Why tabs written \t in CSV file using python


Let's say I have a list of list contains tabs character:

mylist = [['line 1', '<a href="//<% serverNames[0].getHostname() %>:'],
          ['line 2', '     <% master.getConfiguration()>']]

When I save the list into CSV file, the tab in the code at line 2 will be written \t.

line | code
-----------------------------------------------------
   1 | <a href="//<% serverNames[0].getHostname() %>:
   2 | \t   <% master.getConfiguration()>

I need this as it is because I want to compare the code with other lists. So, I don't want to replace the tab with other characters such as spaces.

The code I have written:

with open('codelist.csv', 'w') as file:
   header = ['line','code']
   writers = csv.writer(file)
   writers.writerow(header)
   for row in mylist:
      writers.writerow(row)

How to solve this kind of problem?


Solution

  • I can't reproduce the exact error in either Python2 or Python3 but I have a guess about what might be going on.
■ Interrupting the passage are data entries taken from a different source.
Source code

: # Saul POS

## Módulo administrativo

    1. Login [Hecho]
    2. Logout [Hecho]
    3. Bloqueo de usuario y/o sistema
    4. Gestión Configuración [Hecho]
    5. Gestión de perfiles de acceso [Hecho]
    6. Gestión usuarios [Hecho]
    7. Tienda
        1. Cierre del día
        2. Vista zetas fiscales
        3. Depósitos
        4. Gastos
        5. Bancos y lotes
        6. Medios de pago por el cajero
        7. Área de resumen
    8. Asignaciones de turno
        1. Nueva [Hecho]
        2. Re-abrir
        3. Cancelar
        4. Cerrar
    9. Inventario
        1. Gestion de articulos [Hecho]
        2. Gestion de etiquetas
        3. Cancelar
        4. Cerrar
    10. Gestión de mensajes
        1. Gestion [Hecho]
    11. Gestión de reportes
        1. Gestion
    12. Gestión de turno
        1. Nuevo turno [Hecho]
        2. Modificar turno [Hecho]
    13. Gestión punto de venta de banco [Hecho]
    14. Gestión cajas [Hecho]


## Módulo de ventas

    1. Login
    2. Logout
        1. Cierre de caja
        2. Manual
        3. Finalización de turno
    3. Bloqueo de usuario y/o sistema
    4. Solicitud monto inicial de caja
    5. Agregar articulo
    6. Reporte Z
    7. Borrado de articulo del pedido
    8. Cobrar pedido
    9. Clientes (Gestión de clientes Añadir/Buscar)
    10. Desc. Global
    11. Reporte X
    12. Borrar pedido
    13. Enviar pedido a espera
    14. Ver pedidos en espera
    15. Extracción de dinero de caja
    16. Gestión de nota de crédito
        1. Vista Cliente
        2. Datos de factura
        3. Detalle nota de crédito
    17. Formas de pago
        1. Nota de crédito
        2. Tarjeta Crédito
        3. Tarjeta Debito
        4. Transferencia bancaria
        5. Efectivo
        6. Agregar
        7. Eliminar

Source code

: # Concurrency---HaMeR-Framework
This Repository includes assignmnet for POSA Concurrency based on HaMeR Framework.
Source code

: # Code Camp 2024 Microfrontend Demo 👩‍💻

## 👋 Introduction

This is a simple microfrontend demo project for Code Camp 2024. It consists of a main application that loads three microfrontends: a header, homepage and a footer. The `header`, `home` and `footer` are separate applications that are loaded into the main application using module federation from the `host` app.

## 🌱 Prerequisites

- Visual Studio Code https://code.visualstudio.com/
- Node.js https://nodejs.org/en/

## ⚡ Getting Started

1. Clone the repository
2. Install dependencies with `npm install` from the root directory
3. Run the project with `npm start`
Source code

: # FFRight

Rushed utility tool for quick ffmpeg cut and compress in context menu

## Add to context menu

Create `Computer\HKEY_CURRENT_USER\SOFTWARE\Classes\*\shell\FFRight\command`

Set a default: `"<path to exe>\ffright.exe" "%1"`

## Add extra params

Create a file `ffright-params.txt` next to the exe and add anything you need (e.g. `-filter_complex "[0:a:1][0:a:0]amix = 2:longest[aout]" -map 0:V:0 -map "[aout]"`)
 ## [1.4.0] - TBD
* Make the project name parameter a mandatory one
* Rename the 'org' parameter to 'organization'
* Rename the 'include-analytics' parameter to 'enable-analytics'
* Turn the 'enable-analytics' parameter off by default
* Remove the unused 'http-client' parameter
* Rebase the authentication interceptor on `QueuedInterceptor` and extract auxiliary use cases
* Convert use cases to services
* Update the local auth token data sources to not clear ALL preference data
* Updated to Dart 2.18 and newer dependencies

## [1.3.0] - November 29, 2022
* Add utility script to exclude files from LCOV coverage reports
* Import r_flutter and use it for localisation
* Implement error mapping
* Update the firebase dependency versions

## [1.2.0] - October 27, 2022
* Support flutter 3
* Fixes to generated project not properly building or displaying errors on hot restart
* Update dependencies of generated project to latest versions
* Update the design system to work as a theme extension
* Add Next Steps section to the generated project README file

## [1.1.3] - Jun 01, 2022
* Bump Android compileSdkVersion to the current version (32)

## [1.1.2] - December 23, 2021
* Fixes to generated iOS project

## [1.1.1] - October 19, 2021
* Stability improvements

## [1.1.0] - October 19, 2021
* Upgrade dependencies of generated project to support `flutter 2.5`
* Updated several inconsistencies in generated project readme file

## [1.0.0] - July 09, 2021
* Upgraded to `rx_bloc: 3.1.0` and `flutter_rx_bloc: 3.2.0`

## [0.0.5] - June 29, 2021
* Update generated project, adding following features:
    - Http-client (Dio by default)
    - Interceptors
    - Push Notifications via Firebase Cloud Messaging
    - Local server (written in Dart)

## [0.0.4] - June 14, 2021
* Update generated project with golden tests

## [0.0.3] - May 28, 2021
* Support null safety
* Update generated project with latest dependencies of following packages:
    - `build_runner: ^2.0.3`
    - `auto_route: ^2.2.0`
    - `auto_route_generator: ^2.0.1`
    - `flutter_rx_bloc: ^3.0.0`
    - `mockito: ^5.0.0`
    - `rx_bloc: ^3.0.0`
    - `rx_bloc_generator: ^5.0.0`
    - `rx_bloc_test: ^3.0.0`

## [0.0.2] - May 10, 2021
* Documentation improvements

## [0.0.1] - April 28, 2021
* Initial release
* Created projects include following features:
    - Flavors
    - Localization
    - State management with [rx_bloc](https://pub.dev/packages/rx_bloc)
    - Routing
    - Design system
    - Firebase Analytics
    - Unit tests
    According to the documentation for csv.writer, located here,

    All other non-string data are stringified with str() before being written.

    Note moreover that the python str function induces precisely the behavior you describe if you supply a string containing an actual tab character:

     >>> str('  ')
     '\t'
    

    Of course, what you have is string data, but, but the documentation above doesn't really say what other means. Here's what I found in the implementation of writerows in _csv.c, located here:

        if (PyUnicode_Check(field)) {
            append_ok = join_append(self, field, quoted);
            Py_DECREF(field);
        }
        else if (field == Py_None) {
            append_ok = join_append(self, NULL, quoted);
            Py_DECREF(field);
        }
        else {
            PyObject *str;
    
            str = PyObject_Str(field);
            Py_DECREF(field);
            if (str == NULL) {
                Py_DECREF(iter);
                return NULL;
            }
            append_ok = join_append(self, str, quoted);
            Py_DECREF(str);
        }
    

    So I suspect what's going on here is that somehow your list contains string data in a format that's not recognized as a unicode string, and which consequently fails the PyUnicode_Check branch in the test, gets sent through str (referred to as PyObject_Str in the C code), and consequently gets the escape sequence embedded.

    So you might want to check how that data is getting into your lists.

    Alternatively, maybe the source I'm looking at there doesn't correspond to the version of Python you're using, and you're using a version that, say, just runs everything through str.